Americans for Medical Progress is closely following coverage of the COVID-19 outbreak in several news outlets. Here are a few stories that we think are noteworthy and worth sharing today.
In the face of “overwhelming demand” Gilead Sciences has paused access to the experimental COVID-19 drug Remdesivir according to an article in STAT. It’s hoped that the antiviral candidate can reduce the intensity and duration of COVID-19. However, concrete scientific data that demonstrates this has yet to be delivered. Remdesivir is being studied in five large clinical trials, two of which could generate results in early April.
And while researchers continue to search for effective treatments for the disease, the attempt to develop a vaccine continues. The Regulatory Affairs Professionals Society recently published this COVID-19 Vaccine Tracker on it’s website, which seeks to catalogue all the ongoing efforts. We’ve also posted the link on AMP’s COVID-19 resources page. There’s been significant public debate about how long it might take to develop a COVID-19 vaccine. The BBC published this story suggesting that the earliest might be in 2021. Universities Provide Public Updates
The University of Missouri is one of several institutions answering questions publicly about the impacts of the COVID-19 pandemic on it’s research efforts. Here’s an article that was published recently. Tulane University is speaking directly with the public about the disease and their response. The institution posted this video on their School of Medicine website. The University of California-Davis provided this online update to staff, students and the public. Both Tulane and UC-Davis reside in states that have ordered residents to stay at home, except for essential transportation.

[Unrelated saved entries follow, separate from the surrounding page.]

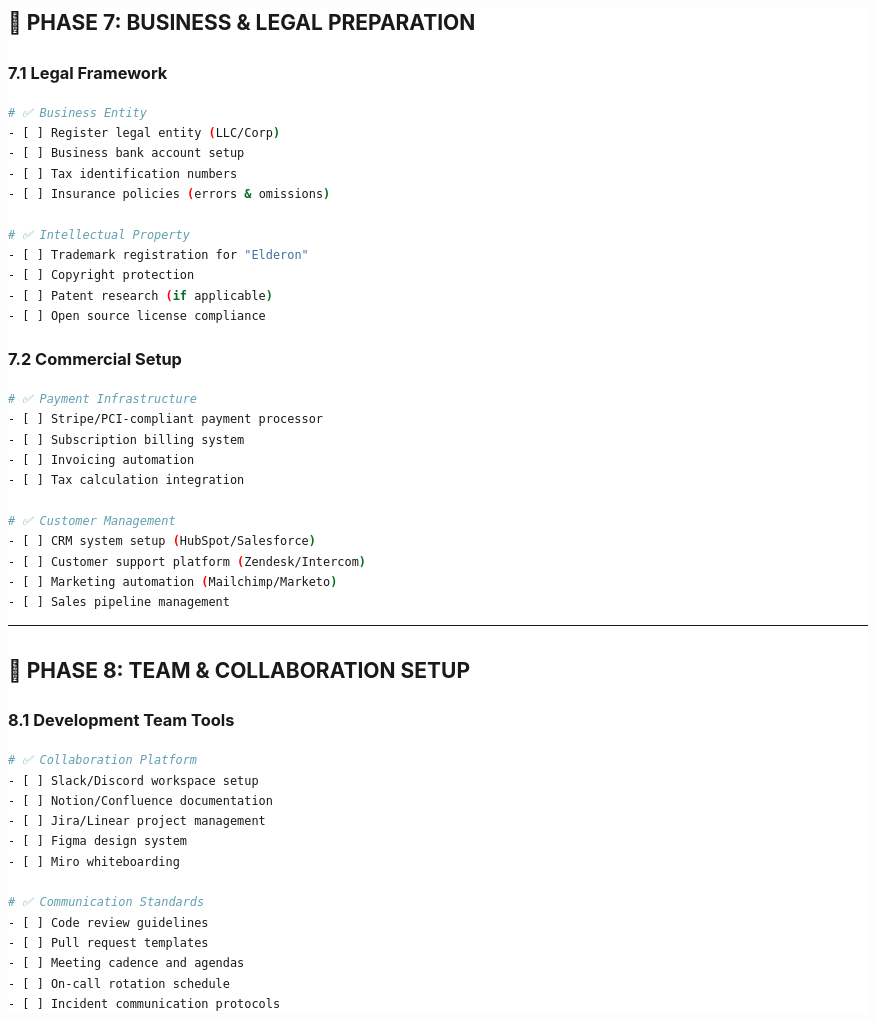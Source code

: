 
## 💼 **PHASE 7: BUSINESS & LEGAL PREPARATION**

### **7.1 Legal Framework**
```bash
# ✅ Business Entity
- [ ] Register legal entity (LLC/Corp)
- [ ] Business bank account setup
- [ ] Tax identification numbers
- [ ] Insurance policies (errors & omissions)

# ✅ Intellectual Property
- [ ] Trademark registration for "Elderon"
- [ ] Copyright protection
- [ ] Patent research (if applicable)
- [ ] Open source license compliance
```

### **7.2 Commercial Setup**
```bash
# ✅ Payment Infrastructure
- [ ] Stripe/PCI-compliant payment processor
- [ ] Subscription billing system
- [ ] Invoicing automation
- [ ] Tax calculation integration

# ✅ Customer Management
- [ ] CRM system setup (HubSpot/Salesforce)
- [ ] Customer support platform (Zendesk/Intercom)
- [ ] Marketing automation (Mailchimp/Marketo)
- [ ] Sales pipeline management
```

---

## 👥 **PHASE 8: TEAM & COLLABORATION SETUP**

### **8.1 Development Team Tools**
```bash
# ✅ Collaboration Platform
- [ ] Slack/Discord workspace setup
- [ ] Notion/Confluence documentation
- [ ] Jira/Linear project management
- [ ] Figma design system
- [ ] Miro whiteboarding

# ✅ Communication Standards
- [ ] Code review guidelines
- [ ] Pull request templates
- [ ] Meeting cadence and agendas
- [ ] On-call rotation schedule
- [ ] Incident communication protocols
```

Approaches to Further Combat the Outbreak Discussed
As the call for social distancing expands, The New York Times published an article that suggests COVID-19 can only be brought under control through the use of extreme measures that include stay-at-home orders, travel restrictions, accelerated production of critical medical supplies and the repair of testing issues. The Times has also published an article that demonstrates how individual states are reacting to the outbreak. The paper’s investigation included an analysis of smartphone movements which shows that residents in states where schools and businesses have closed are traveling much less frequently.
Finally, Some Good News…
According to the BBC, South Korea has witnessed it’s lowest number of new COVID-19 cases in four weeks. Science Magazine reports that the World Health Organization is launching a large global trial to find out whether four of the most promising coronavirus treatments can effectively treat infections. Also, an early analysis by MIT scientists says, warmer weather may slow progression of the virus. However, experts point out that higher temperatures will not halt the infectious disease entirely.